Use one of these methods to resolve the issue:
Disable OnRetryErrors using an SATP claim rule (Preferred method)Disable OnRetryErrors for existing devices (quick fix - non-preferred method)
Disable OnRetryErrors using an SATP claim rule (Preferred method)
Create an SATP claim rule to change the default behavior of action_OnRetryErrors to "off". This setting will need to be applied to every ESXi 6.7 host that has ALUA based storage array Luns mapped to it.
- Add the claimrule with an option to disable OnRetryErrors.
esxcli storage nmp satp rule add -V COMPELNT -P VMW_PSP_RR -s VMW_SATP_ALUA -o disable_action_OnRetryErrors
- Reload the claim rules to enforce the change:
esxcli storage core claimrule load
Note: The change will take effect immediately for any new LUNs presented but requires a reboot in order to reclaim existing storage devices with the new ruleset.
- List the claimrule table to confirm the changes are there:
esxcli storage nmp satp rule list |grep -i comp
Example output:
VMW_SATP_ALUA COMPELNT disable_action_OnRetryErrors user VMW_PSP_RR
- To verify the setting against a device, capture the naa id of the device and run this command:
esxcli storage nmp device list | grep -A2 naa.deviceIDhere
For example:
Device Display Name: COMPELNT Fibre Channel Disk (naa.60000000000000000000000000000000)
Storage Array Type: VMW_SATP_ALUA
Storage Array Type Device Config: {implicit_support=on; explicit_support=off; explicit_allow=on; alua_followover=on; action_OnRetryErrors=off; {TPG_id=61445,TPG_state=AO}{TPG_id=61446,TPG_state=AO}}
Disable OnRetryErrors for existing devices (quick fix - non-preferred method)
Disable this setting for existing devices on a live host without a reboot.

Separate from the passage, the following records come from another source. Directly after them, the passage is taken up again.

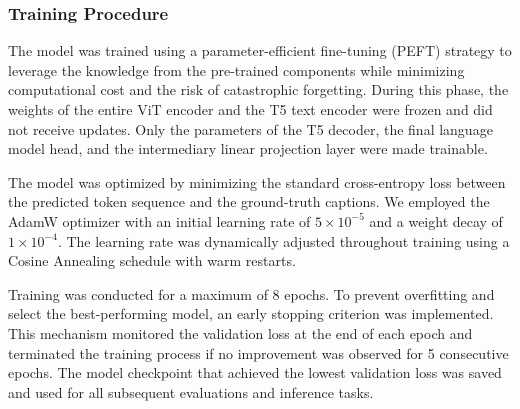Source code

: \subsubsection{Training Procedure}
The model was trained using a parameter-efficient fine-tuning (PEFT) strategy to leverage the knowledge from the pre-trained components while minimizing computational cost and the risk of catastrophic forgetting. During this phase, the weights of the entire ViT encoder and the T5 text encoder were frozen and did not receive updates. Only the parameters of the T5 decoder, the final language model head, and the intermediary linear projection layer were made trainable.

The model was optimized by minimizing the standard cross-entropy loss between the predicted token sequence and the ground-truth captions. We employed the AdamW optimizer with an initial learning rate of $5 \times 10^{-5}$ and a weight decay of $1 \times 10^{-4}$. The learning rate was dynamically adjusted throughout training using a Cosine Annealing schedule with warm restarts.

Training was conducted for a maximum of 8 epochs. To prevent overfitting and select the best-performing model, an early stopping criterion was implemented. This mechanism monitored the validation loss at the end of each epoch and terminated the training process if no improvement was observed for 5 consecutive epochs. The model checkpoint that achieved the lowest validation loss was saved and used for all subsequent evaluations and inference tasks.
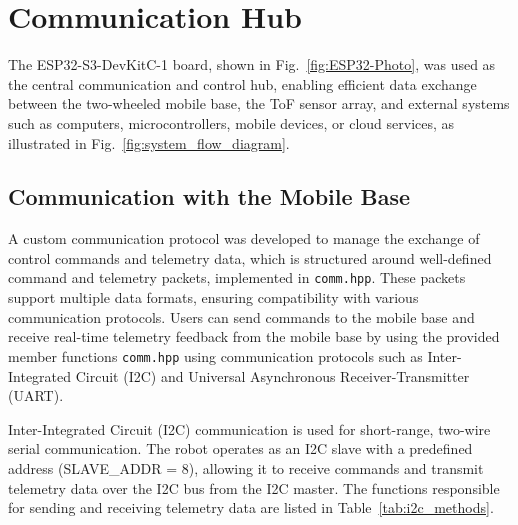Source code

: \section{Communication Hub}
The ESP32-S3-DevKitC-1 board, shown in Fig.~\ref{fig:ESP32-Photo}, was used as the central communication and control hub, enabling efficient data exchange between the two-wheeled mobile base, the ToF sensor array, and external systems such as computers, microcontrollers, mobile devices, or cloud services, as illustrated in Fig.~\ref{fig:system_flow_diagram}.

\subsection{Communication with the Mobile Base}
A custom communication protocol was developed to manage the exchange of control commands and telemetry data, which is structured around well-defined command and telemetry packets, implemented in \texttt{comm.hpp}. These packets support multiple data formats, ensuring compatibility with various communication protocols. Users can send commands to the mobile base and receive real-time telemetry feedback from the mobile base by using the provided member functions \texttt{comm.hpp} using communication protocols such as Inter-Integrated Circuit (I2C) and Universal Asynchronous Receiver-Transmitter (UART).

Inter-Integrated Circuit (I2C) communication is used for short-range, two-wire serial communication. The robot operates as an I2C slave with a predefined address (SLAVE\_ADDR = 8), allowing it to receive commands and transmit telemetry data over the I2C bus from the I2C master. The functions responsible for sending and receiving telemetry data are listed in Table~\ref{tab:i2c_methods}.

- Run the following to get a list of all ALUA based storage array and validate the current setting.
esxcli storage nmp device list | grep -A2 COMPELNT
Example output:
Device Display Name: COMPELNT Fibre Channel Disk (naa.60000000000000000000000000000000)
Storage Array Type: VMW_SATP_ALUA
Storage Array Type Device Config: {implicit_support=on; explicit_support=off; explicit_allow=on; alua_followover=on; action_OnRetryErrors=on; {TPG_id=61445,TPG_state=AO}{TPG_id=61446,TPG_state=AO}}
- Extract the naa device names where appropriate and run the following to change OnRetryErrors to "off" on a per-device per-host basis.
esxcli storage nmp satp generic deviceconfig set -c disable_action_OnRetryErrors -d naa.xxx
- Once all devices are configured, go back and perform step 2a to validate the change worked.
- Repeat steps 1-3 for the remaining hosts.
Note: No reboot is required for these changes to take effect. additionally, the SATP claimrule workaround will overwrite this one upon reboot.